Multiple rule extensions with !reference which points to an array of rules
I am trying to create monorepo deployment based on templated jobs, each job in the template already has its own set of rules, which I want to reuse and add a few additional ones inside the job, but it fails every time.
Consider having the following .gitlab-ci-template.yml file which looks something like this
.job:
stage: some_stage
script:
- ./some_nasty_script.sh
rules:
- if: $something
when: always
- if: $something_else
when: never
And another .gitlab-ci.yml which will be used to orchestrate the pipeline for your project
job1:
extends: .job
rules:
- !reference [.job, rules]
If I have only 1 reference property inside rules, everything will work fine (side note: when I’ve checked the merged file from GitLab editor, I have noticed that it just spread the included rules without flatting them out so they looked like the following snippet)
job1:
extends: .job
rules:
- - if: $something
when: always
- if: $something_else
when: never
But when I have multiple jobs in my project, where some are being built, test, deploy, etc. If I have an additional set of rules which should be shared among them (but can’t be nested inside the template from 1st snippet because they are exclusive for that project) and i try to include them with an additional reference like in the following snippet, it doesn’t function. Or should I better say, it only evaluates the 1st !reference, 2nd one gets ignored
.default_rules:
rules:
- changes:
- apps/specific-app/*
- if: $FORCE_DEPLOY
when: always
job1:
extends: .job
rules:
- !reference [.job, rules]
- !reference [.default_rules, rules]
Then the merged yml will look something like this:
job1:
extends: .job
rules:
- - if: $something
when: always
- if: $something_else
when: never
- - changes:
- apps/specific-app/*
- if: $FORCE_DEPLOY
when: always
I am using our self-managed GitLab 14.10.3-ee
Before posting here I was checking GitLab’s documentation on rules, along with a few issues and PRs in hope that it would help me with my issue, but so far nothing helps.

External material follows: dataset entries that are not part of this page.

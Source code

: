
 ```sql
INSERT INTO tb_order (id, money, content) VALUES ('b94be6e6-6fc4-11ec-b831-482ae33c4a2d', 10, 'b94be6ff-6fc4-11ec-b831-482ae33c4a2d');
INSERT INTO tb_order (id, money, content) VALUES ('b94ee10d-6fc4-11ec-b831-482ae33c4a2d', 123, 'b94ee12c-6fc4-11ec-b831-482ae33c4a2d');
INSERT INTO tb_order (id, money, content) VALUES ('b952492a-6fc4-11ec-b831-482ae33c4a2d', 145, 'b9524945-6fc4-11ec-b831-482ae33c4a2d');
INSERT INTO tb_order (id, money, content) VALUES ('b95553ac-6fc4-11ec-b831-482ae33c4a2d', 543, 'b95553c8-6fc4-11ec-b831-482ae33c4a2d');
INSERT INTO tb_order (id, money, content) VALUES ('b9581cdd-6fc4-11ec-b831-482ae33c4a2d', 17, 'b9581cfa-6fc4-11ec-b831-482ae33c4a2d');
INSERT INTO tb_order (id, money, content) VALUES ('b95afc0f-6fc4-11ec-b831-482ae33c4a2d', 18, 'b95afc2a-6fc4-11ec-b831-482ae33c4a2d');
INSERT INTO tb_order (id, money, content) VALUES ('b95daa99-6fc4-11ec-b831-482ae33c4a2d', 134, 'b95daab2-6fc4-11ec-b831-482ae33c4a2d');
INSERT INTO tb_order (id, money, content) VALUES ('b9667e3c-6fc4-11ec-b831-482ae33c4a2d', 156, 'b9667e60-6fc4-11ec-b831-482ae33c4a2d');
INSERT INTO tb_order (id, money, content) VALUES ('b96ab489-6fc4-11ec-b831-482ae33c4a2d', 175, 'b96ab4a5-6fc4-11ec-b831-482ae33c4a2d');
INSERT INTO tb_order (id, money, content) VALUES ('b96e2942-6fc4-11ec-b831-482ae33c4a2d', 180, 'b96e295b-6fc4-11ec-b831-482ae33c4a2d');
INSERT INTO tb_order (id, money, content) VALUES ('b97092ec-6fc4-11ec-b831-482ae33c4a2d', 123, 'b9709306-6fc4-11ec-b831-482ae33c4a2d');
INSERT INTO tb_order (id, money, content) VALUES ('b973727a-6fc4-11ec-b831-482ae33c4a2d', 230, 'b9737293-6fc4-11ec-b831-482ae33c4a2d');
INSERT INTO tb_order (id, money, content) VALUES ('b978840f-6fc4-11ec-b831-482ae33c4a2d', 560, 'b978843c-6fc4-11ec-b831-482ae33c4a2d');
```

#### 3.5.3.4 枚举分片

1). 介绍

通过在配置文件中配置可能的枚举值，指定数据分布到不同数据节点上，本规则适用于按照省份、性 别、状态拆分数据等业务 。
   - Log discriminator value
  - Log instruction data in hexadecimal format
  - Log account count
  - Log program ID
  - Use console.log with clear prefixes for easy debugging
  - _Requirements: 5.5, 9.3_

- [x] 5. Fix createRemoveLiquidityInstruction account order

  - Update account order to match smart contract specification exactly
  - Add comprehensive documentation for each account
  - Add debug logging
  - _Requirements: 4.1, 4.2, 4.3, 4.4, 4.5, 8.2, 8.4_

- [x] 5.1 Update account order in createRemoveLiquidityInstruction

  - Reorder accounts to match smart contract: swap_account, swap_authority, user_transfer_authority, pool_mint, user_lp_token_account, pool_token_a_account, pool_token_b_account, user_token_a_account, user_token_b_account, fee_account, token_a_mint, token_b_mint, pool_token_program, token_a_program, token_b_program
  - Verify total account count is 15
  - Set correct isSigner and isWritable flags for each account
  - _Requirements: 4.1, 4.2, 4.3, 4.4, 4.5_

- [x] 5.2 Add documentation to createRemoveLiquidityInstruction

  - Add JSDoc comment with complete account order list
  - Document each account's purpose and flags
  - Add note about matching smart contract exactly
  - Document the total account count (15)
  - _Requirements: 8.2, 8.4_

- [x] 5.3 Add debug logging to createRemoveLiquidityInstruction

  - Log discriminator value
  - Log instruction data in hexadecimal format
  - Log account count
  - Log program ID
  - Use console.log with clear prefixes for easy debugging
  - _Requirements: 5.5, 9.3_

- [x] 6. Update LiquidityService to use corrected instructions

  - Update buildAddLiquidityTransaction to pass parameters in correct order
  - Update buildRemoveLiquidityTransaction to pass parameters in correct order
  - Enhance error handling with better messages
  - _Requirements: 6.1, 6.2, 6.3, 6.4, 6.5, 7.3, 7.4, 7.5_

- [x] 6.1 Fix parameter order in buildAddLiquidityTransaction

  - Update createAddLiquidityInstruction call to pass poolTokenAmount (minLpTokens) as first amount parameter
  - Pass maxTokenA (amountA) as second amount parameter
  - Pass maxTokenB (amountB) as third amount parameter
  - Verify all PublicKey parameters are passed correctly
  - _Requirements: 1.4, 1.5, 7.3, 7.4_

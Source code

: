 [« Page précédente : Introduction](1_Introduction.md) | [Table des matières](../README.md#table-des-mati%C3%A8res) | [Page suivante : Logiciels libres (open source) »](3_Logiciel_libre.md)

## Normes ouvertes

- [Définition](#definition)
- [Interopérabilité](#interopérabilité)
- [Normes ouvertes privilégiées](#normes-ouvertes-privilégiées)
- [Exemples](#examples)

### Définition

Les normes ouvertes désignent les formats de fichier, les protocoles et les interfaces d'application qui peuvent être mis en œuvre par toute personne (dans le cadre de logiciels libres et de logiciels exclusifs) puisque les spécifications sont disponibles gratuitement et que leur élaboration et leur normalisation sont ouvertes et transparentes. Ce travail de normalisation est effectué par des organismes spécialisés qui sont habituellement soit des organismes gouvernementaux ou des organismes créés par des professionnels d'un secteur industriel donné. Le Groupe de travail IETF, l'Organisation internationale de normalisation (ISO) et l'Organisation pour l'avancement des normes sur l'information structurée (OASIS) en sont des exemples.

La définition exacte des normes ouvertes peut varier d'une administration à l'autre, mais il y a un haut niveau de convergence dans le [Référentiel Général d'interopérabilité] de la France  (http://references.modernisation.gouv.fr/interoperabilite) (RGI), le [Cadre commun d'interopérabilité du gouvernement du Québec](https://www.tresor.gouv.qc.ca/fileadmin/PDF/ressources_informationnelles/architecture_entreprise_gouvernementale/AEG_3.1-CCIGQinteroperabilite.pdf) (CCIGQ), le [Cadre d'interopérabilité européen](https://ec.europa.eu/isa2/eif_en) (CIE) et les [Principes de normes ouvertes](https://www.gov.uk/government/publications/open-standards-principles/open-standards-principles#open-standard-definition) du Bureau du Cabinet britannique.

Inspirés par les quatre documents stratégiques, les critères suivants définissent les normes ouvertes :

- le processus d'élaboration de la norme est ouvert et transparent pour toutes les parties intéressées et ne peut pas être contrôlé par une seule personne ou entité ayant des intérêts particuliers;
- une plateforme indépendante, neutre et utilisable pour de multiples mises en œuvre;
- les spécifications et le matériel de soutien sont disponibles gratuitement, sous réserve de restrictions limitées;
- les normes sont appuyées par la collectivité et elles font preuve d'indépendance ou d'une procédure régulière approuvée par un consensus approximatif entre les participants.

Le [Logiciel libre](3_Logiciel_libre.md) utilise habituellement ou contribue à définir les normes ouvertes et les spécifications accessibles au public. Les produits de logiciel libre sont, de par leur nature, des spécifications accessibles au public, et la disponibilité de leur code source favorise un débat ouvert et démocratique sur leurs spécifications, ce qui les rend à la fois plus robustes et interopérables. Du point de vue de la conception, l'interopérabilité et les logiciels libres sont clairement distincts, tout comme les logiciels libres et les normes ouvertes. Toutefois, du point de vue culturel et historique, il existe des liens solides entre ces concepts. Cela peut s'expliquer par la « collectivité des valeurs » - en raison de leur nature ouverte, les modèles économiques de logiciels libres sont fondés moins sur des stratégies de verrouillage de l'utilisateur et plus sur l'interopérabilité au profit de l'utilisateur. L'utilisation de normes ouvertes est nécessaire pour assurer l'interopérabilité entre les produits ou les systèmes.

If anyone has additional ideas for bypassing this limitation at the moment, do tell
Maybe I am doing something so obviously wrong, but I haven’t managed to pinpoint it yet. Unless this actually is a bug/potential feature.
There is always the final option to just write all the rules manually, but that really bums me out, since later maintenance would require much more manual labor.